**Exercise aim**
Go through the entries below, tally each line with the string "also", and give the final number by itself.
◇ ◇ ◇
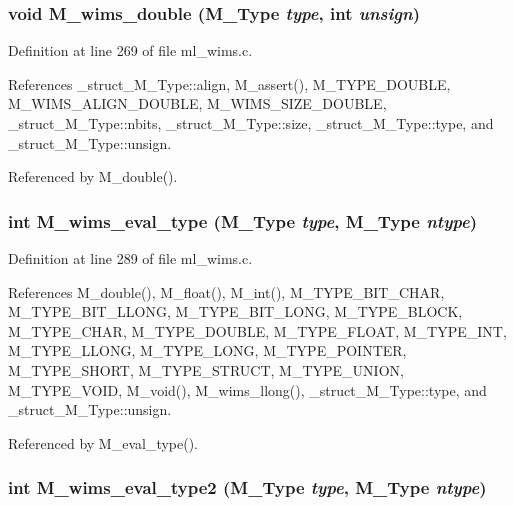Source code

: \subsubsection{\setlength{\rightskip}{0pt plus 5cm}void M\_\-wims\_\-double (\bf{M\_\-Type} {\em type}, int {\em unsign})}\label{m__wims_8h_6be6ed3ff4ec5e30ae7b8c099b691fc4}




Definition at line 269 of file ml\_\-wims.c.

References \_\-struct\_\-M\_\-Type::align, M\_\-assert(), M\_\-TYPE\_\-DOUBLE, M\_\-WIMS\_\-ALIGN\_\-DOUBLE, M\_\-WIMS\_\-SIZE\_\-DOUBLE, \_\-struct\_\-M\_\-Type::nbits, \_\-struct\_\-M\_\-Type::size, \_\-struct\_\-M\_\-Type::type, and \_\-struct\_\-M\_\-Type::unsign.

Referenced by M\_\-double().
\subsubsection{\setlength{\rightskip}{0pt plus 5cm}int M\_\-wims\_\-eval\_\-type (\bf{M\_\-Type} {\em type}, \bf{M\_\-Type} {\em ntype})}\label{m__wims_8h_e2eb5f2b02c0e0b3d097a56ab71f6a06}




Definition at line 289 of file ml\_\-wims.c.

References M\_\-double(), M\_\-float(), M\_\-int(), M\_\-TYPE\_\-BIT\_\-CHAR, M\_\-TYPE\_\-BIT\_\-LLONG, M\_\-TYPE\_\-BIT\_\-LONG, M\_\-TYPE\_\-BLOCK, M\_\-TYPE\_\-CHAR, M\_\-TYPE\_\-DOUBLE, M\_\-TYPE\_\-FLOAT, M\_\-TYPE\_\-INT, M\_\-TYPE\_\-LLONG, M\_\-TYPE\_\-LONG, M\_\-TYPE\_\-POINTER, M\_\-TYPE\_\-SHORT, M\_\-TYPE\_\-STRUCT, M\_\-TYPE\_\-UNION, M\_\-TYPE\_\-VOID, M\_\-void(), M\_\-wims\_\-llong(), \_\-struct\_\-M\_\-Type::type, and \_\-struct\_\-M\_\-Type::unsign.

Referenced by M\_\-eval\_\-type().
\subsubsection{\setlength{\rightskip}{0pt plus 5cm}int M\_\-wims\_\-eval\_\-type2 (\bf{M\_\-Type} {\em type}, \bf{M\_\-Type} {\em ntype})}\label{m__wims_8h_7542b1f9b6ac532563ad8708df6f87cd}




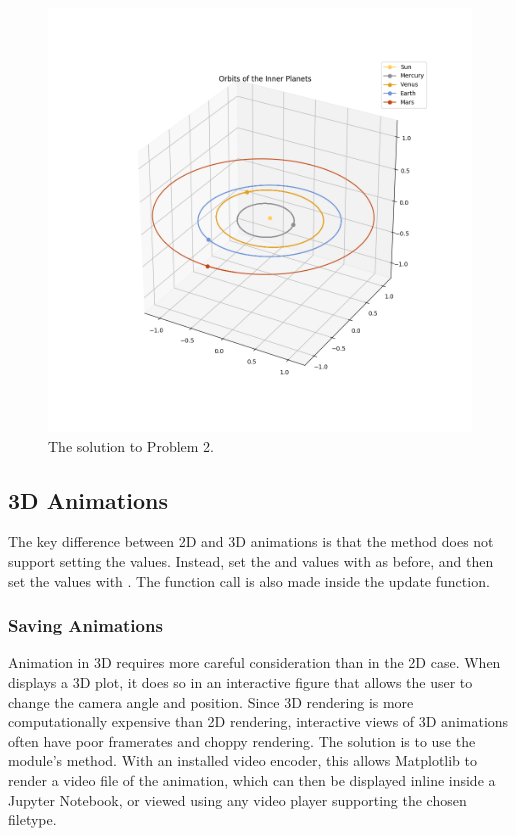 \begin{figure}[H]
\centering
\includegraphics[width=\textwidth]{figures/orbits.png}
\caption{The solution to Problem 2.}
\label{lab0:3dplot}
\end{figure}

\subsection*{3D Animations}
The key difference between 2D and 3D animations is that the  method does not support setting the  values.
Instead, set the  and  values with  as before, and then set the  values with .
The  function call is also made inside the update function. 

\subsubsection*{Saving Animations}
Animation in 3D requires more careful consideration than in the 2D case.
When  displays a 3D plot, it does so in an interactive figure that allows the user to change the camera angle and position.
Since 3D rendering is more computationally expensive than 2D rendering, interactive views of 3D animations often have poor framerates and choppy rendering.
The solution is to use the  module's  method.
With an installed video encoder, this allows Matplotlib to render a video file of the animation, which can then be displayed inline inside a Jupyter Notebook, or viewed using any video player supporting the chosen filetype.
◇ ◇ ◇
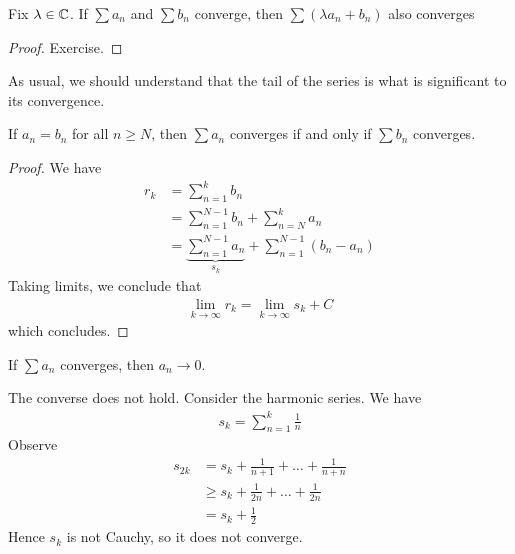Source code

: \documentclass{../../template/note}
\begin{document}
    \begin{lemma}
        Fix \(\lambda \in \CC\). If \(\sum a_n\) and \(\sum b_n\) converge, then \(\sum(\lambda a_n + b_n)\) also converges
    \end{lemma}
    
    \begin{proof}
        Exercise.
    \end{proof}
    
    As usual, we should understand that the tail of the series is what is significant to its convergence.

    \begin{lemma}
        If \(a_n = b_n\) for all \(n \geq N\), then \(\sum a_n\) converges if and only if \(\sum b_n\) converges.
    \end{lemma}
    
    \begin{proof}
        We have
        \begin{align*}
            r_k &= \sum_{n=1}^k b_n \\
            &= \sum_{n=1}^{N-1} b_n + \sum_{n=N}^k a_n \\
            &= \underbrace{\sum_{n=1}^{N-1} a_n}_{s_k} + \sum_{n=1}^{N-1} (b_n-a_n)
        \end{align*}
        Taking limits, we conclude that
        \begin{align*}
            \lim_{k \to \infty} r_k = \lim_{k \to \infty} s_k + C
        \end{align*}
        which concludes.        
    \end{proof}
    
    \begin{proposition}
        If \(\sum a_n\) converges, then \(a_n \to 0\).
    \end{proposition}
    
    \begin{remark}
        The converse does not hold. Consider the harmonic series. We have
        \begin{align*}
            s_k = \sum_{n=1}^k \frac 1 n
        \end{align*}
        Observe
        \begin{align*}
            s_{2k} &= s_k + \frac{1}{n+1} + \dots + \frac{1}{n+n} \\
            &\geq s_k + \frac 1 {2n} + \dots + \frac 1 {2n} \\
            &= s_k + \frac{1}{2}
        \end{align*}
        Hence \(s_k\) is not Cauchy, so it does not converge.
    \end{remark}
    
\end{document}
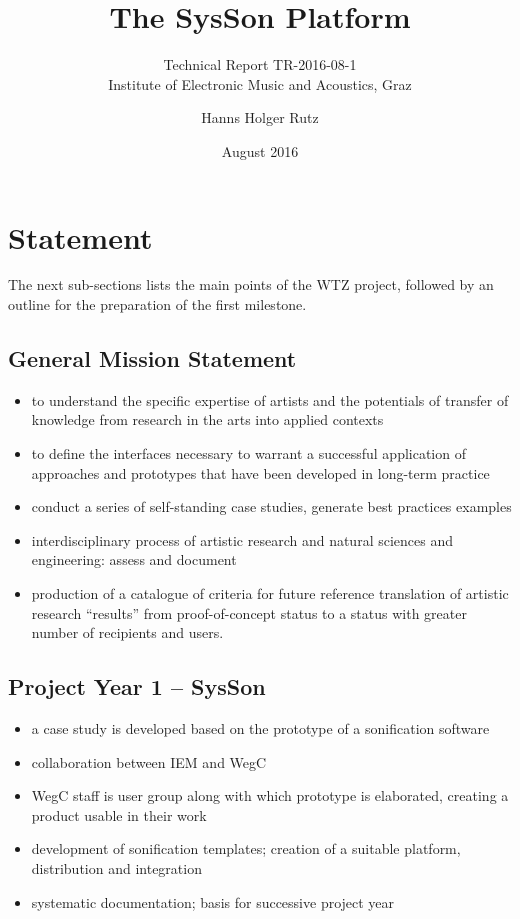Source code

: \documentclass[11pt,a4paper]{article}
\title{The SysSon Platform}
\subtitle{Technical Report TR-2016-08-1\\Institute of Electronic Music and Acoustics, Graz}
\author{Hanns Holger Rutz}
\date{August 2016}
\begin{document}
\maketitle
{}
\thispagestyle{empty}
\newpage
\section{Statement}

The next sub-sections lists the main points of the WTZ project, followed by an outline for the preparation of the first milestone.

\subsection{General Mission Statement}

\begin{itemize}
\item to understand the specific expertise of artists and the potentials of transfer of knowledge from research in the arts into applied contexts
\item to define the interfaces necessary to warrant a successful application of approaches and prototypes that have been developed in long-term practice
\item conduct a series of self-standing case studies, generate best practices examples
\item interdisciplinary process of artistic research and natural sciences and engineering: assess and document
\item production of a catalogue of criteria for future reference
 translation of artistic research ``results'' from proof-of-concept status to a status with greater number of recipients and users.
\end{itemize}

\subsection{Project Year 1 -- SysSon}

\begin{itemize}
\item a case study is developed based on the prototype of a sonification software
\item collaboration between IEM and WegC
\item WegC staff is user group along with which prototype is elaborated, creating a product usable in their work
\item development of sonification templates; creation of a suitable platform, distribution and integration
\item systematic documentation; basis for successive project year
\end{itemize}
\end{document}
◇ ◇ ◇
**Response**
2